PROVIDED RECORDS:
◇ ◇ ◇ ◇
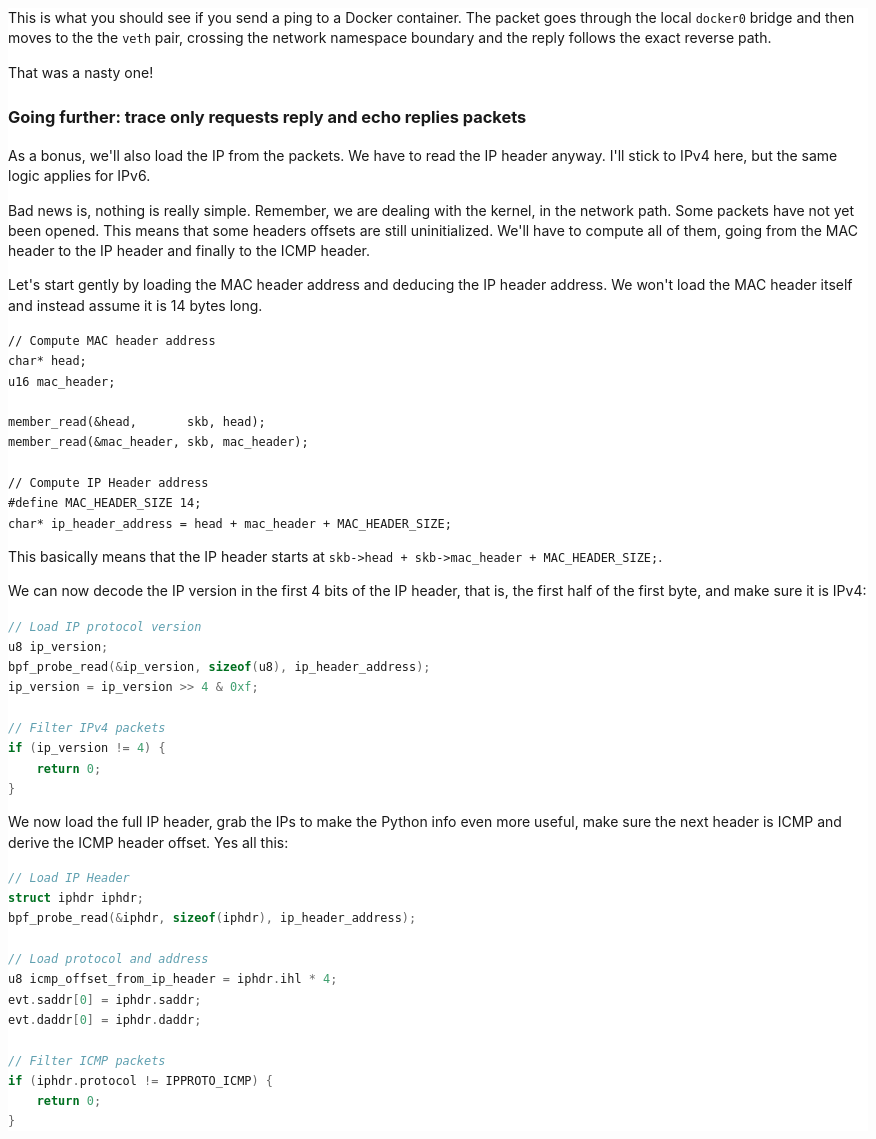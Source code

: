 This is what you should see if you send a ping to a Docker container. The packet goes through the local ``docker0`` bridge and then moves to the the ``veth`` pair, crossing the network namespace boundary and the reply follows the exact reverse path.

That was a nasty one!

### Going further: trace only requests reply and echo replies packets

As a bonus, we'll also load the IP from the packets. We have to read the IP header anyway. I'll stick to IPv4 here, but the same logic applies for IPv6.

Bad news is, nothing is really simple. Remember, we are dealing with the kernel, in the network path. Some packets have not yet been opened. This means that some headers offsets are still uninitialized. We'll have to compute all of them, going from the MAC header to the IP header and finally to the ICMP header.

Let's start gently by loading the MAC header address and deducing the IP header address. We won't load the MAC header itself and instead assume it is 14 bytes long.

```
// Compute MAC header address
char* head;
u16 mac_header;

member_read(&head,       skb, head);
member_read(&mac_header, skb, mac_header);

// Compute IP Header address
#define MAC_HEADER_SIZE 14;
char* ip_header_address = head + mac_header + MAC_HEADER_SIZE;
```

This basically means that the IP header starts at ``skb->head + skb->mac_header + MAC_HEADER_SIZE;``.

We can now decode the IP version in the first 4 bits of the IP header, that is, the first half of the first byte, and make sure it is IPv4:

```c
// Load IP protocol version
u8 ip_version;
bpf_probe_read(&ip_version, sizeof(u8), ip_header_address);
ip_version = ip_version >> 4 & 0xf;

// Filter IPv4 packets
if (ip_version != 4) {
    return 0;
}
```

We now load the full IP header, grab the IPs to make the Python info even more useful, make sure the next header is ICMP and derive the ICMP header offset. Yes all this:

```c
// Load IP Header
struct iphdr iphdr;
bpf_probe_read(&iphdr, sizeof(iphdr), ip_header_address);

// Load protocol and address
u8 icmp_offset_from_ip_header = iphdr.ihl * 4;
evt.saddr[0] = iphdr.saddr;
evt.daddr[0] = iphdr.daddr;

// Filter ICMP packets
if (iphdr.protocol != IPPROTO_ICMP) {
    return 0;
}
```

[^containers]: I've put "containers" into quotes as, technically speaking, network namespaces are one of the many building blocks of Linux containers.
◇ ◇ ◇ ◇
Return only the lines between the one holding "exact reverse path." and the one holding "### Going further: trace", inclusive, exactly as they appear above.

: This is what you should see if you send a ping to a Docker container. The packet goes through the local ``docker0`` bridge and then moves to the the ``veth`` pair, crossing the network namespace boundary and the reply follows the exact reverse path.

That was a nasty one!

### Going further: trace only requests reply and echo replies packets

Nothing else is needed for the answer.